## [DATASET]

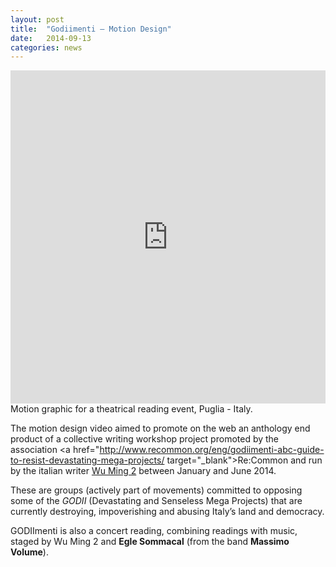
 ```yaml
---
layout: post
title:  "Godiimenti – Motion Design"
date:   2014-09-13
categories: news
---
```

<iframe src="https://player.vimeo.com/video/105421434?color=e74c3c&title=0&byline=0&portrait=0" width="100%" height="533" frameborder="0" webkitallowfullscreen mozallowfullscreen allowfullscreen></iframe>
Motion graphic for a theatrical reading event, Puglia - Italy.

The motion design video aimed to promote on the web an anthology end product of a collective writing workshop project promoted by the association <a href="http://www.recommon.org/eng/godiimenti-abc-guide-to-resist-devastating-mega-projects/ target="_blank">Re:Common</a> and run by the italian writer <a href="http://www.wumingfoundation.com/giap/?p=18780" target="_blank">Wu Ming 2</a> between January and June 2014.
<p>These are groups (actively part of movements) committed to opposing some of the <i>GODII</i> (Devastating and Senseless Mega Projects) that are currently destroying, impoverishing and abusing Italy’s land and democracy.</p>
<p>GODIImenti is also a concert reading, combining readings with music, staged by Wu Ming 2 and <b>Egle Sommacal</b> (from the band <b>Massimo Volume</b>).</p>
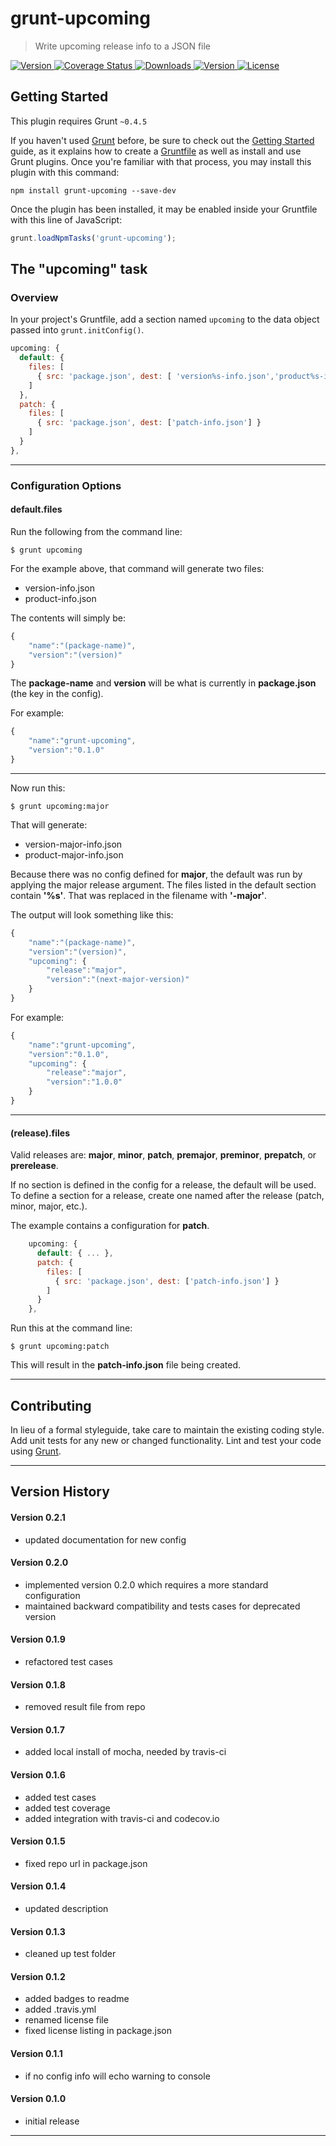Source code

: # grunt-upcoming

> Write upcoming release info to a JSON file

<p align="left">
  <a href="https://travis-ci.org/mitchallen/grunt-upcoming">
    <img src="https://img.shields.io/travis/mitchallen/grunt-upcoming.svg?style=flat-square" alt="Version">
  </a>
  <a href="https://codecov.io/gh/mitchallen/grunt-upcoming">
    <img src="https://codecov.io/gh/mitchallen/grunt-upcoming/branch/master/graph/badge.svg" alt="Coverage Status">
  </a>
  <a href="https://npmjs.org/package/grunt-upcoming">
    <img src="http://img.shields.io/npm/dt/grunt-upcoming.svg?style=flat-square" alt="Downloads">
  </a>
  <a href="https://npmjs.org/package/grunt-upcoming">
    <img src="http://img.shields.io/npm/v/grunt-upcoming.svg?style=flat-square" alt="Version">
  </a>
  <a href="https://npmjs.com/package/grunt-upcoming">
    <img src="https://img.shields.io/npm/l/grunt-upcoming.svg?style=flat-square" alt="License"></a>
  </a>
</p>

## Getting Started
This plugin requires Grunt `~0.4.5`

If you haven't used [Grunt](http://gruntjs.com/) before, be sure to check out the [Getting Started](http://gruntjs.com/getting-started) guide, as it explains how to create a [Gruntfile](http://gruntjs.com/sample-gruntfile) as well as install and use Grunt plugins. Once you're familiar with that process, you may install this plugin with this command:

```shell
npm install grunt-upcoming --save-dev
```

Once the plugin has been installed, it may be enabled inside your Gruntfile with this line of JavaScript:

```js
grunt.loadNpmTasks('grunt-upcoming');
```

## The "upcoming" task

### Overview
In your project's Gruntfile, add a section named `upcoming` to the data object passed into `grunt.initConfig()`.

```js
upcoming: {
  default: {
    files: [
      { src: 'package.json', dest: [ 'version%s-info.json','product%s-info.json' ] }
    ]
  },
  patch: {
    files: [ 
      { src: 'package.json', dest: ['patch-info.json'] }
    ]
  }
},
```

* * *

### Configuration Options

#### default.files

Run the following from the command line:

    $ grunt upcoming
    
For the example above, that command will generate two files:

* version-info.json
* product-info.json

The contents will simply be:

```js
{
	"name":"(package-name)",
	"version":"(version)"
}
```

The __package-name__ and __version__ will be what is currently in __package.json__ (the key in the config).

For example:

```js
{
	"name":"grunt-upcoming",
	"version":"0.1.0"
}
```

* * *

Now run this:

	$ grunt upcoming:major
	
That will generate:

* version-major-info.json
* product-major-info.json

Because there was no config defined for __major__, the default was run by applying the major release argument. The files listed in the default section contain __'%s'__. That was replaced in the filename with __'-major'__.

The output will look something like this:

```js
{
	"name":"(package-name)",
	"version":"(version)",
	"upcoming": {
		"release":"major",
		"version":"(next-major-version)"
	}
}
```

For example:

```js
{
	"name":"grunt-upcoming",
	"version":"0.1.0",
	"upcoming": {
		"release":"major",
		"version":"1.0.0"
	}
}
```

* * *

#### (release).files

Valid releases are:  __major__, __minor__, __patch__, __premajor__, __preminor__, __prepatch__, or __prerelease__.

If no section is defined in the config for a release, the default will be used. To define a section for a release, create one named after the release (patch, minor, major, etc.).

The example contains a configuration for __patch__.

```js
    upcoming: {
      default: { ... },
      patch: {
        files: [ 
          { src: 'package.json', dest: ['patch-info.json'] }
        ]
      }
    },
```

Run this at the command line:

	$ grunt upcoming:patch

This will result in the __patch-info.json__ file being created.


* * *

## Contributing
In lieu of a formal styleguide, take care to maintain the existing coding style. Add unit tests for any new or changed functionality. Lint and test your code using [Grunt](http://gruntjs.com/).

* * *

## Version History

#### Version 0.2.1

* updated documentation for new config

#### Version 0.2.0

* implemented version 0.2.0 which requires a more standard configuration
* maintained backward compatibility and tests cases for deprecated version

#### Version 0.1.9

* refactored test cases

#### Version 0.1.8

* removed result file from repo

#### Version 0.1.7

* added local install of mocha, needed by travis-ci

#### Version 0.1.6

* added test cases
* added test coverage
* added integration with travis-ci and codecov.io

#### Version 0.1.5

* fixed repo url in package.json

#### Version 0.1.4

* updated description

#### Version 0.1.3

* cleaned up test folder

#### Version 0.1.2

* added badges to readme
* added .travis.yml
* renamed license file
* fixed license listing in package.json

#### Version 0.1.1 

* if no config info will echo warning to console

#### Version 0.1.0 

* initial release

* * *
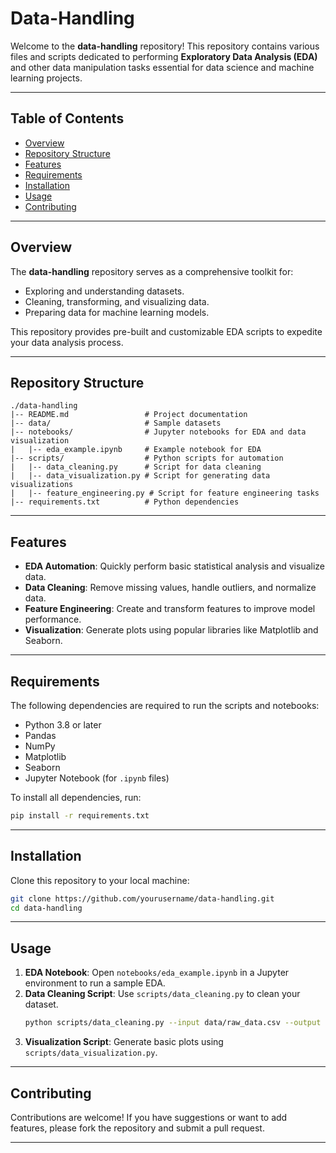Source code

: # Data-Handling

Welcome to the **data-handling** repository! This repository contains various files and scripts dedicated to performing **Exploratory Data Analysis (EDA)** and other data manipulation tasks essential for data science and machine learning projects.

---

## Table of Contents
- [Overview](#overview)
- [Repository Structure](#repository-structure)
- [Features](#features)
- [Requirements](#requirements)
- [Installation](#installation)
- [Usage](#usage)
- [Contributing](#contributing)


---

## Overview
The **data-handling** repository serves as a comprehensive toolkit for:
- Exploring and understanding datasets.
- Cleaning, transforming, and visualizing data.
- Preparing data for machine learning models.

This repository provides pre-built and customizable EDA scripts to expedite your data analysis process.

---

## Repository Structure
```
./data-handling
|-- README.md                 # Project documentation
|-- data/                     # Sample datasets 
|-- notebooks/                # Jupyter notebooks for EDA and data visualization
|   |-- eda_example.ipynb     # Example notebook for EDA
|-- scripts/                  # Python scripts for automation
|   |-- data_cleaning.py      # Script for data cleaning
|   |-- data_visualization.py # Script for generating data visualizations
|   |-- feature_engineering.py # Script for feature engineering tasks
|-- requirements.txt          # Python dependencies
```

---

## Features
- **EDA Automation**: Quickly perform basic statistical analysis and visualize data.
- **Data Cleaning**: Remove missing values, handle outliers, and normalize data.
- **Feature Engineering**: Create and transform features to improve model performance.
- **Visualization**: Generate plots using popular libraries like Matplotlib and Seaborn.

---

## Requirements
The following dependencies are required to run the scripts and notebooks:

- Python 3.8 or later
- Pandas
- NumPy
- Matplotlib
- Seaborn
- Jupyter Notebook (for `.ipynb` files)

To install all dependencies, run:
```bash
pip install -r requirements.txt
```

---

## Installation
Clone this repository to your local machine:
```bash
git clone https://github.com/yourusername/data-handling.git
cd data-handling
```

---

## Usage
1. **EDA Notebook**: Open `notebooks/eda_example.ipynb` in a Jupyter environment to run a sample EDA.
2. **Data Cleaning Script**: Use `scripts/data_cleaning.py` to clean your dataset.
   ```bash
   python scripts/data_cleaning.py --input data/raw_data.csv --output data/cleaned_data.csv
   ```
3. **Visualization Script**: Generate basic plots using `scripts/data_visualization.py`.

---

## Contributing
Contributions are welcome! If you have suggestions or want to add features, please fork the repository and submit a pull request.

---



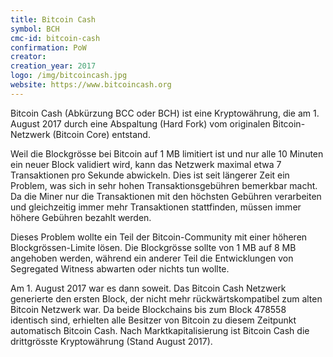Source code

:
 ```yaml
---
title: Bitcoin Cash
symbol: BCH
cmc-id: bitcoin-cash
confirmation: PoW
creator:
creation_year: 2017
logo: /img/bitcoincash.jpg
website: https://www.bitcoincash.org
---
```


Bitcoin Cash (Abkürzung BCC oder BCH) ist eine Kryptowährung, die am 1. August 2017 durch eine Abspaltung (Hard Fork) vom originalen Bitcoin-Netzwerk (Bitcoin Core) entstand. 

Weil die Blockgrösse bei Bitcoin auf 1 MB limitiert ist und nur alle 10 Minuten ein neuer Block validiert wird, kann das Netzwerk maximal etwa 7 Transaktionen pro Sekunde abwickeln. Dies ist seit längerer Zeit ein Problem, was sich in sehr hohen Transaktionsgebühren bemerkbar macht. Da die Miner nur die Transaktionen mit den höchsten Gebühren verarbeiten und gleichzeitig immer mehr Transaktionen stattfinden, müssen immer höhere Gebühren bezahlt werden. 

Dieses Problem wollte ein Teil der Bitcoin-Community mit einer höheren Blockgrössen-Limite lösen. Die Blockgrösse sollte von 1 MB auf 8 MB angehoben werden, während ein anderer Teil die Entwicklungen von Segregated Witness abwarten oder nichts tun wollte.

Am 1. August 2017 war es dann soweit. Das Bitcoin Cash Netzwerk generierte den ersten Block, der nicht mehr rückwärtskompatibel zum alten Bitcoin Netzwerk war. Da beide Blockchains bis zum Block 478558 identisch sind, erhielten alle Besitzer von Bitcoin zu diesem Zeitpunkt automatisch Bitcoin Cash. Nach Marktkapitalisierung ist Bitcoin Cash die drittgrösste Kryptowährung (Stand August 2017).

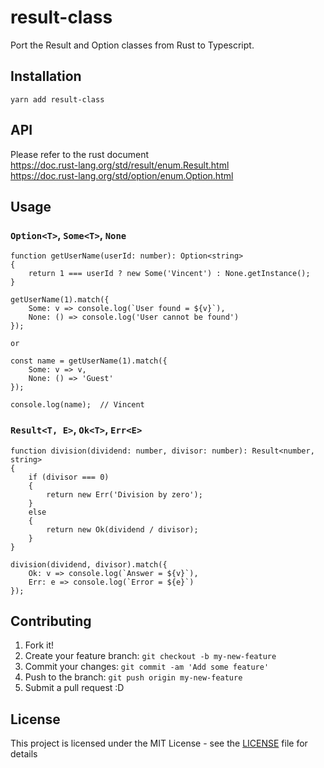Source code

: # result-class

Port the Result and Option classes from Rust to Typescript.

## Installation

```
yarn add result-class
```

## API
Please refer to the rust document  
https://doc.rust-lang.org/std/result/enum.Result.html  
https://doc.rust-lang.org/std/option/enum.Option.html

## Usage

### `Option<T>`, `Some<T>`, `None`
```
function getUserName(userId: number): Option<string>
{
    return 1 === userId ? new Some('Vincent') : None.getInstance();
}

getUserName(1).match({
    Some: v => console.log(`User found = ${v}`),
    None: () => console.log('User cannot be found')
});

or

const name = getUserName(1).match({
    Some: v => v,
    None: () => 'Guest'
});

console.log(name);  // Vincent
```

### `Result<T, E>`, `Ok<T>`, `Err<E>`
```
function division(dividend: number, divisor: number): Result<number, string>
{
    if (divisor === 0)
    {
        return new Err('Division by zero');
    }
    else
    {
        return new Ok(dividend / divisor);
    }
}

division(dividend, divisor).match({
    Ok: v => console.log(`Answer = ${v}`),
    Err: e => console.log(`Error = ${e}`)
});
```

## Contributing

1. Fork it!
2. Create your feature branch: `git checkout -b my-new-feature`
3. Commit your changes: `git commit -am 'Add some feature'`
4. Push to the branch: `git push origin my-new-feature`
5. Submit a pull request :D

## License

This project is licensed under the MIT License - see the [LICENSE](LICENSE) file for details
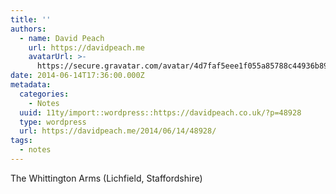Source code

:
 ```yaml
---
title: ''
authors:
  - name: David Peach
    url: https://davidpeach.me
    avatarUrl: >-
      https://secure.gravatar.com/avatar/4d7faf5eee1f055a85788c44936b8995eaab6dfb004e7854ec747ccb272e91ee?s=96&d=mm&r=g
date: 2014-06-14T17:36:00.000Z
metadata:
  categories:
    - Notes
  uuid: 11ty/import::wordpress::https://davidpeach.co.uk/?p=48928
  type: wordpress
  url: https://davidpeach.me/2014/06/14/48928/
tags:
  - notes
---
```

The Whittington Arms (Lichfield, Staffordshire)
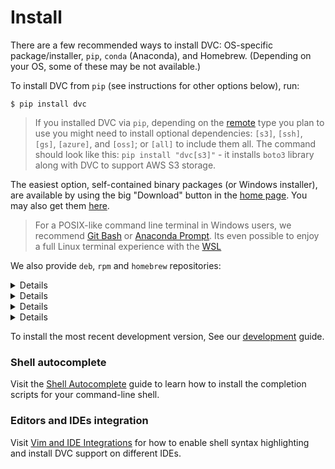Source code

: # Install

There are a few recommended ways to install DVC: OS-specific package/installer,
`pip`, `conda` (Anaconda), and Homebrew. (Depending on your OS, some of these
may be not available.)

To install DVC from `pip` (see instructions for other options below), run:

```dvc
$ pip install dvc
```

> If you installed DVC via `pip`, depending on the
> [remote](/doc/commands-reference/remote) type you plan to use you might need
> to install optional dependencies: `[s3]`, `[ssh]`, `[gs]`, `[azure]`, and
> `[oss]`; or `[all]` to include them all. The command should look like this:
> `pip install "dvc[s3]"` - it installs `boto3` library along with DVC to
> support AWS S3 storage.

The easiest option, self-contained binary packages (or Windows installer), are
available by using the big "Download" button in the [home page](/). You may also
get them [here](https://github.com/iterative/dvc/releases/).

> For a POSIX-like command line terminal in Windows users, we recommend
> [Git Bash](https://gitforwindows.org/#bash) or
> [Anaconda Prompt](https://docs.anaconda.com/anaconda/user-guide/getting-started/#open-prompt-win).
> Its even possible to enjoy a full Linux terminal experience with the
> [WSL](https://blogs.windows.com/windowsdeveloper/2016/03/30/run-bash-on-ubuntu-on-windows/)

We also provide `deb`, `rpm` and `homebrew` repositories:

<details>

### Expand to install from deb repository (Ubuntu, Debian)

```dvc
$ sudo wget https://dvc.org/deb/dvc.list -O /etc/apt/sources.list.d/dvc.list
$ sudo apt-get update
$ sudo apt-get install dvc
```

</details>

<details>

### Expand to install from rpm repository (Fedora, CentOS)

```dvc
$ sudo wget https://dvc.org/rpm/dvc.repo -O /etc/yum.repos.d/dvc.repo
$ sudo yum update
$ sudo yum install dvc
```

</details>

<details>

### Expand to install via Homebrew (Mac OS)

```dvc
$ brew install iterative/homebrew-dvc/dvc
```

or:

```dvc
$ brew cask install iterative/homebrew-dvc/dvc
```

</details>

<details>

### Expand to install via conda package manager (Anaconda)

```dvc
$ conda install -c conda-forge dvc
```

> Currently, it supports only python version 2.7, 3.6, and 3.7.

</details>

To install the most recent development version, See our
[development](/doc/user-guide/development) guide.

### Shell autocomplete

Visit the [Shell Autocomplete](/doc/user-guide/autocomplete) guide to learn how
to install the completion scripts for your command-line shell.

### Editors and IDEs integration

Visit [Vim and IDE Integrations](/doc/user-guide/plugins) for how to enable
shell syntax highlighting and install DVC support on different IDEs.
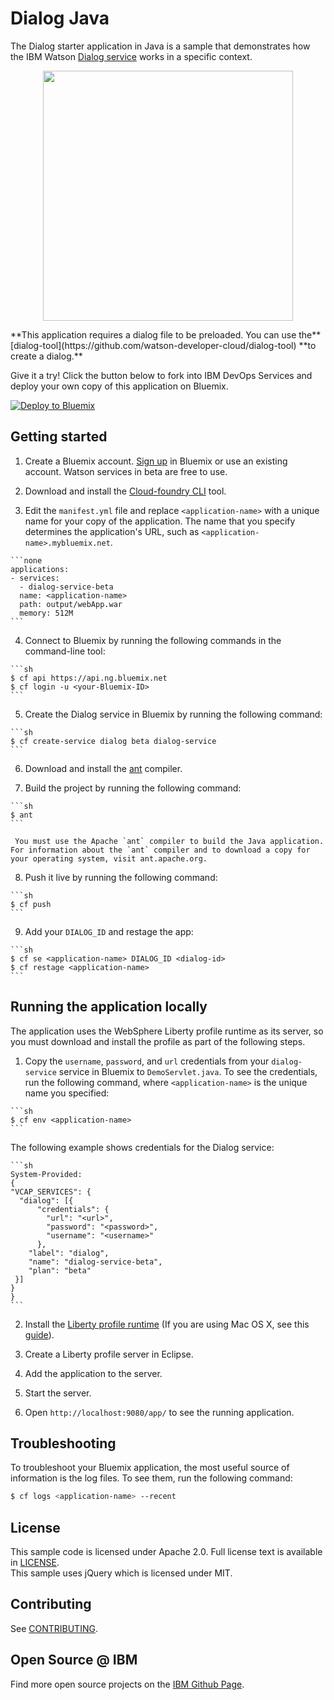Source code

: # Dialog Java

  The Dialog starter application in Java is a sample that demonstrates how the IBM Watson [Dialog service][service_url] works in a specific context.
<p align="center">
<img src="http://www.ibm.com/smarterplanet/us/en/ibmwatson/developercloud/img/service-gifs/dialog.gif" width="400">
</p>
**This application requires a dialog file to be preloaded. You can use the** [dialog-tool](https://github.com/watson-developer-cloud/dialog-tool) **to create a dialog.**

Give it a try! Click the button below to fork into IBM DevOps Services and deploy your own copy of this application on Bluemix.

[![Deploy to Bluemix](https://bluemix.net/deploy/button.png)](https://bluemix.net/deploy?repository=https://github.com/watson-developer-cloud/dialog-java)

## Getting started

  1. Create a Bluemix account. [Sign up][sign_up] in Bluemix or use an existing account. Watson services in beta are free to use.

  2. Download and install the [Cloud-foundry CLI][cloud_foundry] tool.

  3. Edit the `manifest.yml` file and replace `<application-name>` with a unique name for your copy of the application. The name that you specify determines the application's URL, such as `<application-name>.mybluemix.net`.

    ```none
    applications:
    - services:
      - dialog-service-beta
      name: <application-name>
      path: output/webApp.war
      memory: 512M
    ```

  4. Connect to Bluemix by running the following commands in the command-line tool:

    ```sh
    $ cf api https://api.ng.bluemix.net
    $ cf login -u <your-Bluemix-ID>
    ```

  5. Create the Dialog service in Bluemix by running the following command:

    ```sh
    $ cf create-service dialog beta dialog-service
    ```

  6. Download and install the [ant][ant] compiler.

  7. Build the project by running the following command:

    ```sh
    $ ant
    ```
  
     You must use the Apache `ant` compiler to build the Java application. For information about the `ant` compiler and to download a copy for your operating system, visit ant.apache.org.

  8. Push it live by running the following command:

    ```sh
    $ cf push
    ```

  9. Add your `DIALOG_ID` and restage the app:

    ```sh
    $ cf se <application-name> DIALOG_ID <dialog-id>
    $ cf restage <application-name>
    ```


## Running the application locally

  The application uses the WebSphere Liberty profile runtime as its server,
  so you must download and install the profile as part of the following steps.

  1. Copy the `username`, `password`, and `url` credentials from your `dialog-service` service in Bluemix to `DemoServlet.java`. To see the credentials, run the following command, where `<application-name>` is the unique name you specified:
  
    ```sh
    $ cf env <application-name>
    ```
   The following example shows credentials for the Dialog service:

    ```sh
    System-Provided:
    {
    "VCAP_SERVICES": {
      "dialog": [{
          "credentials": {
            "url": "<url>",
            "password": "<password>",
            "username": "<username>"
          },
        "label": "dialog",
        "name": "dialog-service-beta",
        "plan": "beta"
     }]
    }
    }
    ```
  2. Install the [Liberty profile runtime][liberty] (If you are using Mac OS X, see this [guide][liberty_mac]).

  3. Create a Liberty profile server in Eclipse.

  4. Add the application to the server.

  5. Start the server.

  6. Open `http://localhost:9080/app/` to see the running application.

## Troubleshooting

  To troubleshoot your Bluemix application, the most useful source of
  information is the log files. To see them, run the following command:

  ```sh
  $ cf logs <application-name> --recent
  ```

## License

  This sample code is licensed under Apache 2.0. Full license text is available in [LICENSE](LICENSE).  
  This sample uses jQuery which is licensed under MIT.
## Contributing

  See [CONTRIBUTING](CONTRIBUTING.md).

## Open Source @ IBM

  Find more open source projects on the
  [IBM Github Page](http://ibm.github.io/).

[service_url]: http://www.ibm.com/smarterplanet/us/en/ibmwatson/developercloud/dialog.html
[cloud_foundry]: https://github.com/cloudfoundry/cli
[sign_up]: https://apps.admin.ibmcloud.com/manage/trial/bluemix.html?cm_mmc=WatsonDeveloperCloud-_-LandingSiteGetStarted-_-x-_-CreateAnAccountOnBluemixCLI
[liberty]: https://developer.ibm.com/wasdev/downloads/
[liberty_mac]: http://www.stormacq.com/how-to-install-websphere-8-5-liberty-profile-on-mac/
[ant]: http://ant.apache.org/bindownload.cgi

## [ABOUT THIS EXERCISE]
Beginning with the first line of the entries above, repeat each line word for word until the line with "Motion graphic for" has been given too. Omit the pictures.

## [ANSWER SPACE]
 ```yaml
---
layout: post
title:  "Godiimenti – Motion Design"
date:   2014-09-13
categories: news
---
```

<iframe src="https://player.vimeo.com/video/105421434?color=e74c3c&title=0&byline=0&portrait=0" width="100%" height="533" frameborder="0" webkitallowfullscreen mozallowfullscreen allowfullscreen></iframe>
Motion graphic for a theatrical reading event, Puglia - Italy.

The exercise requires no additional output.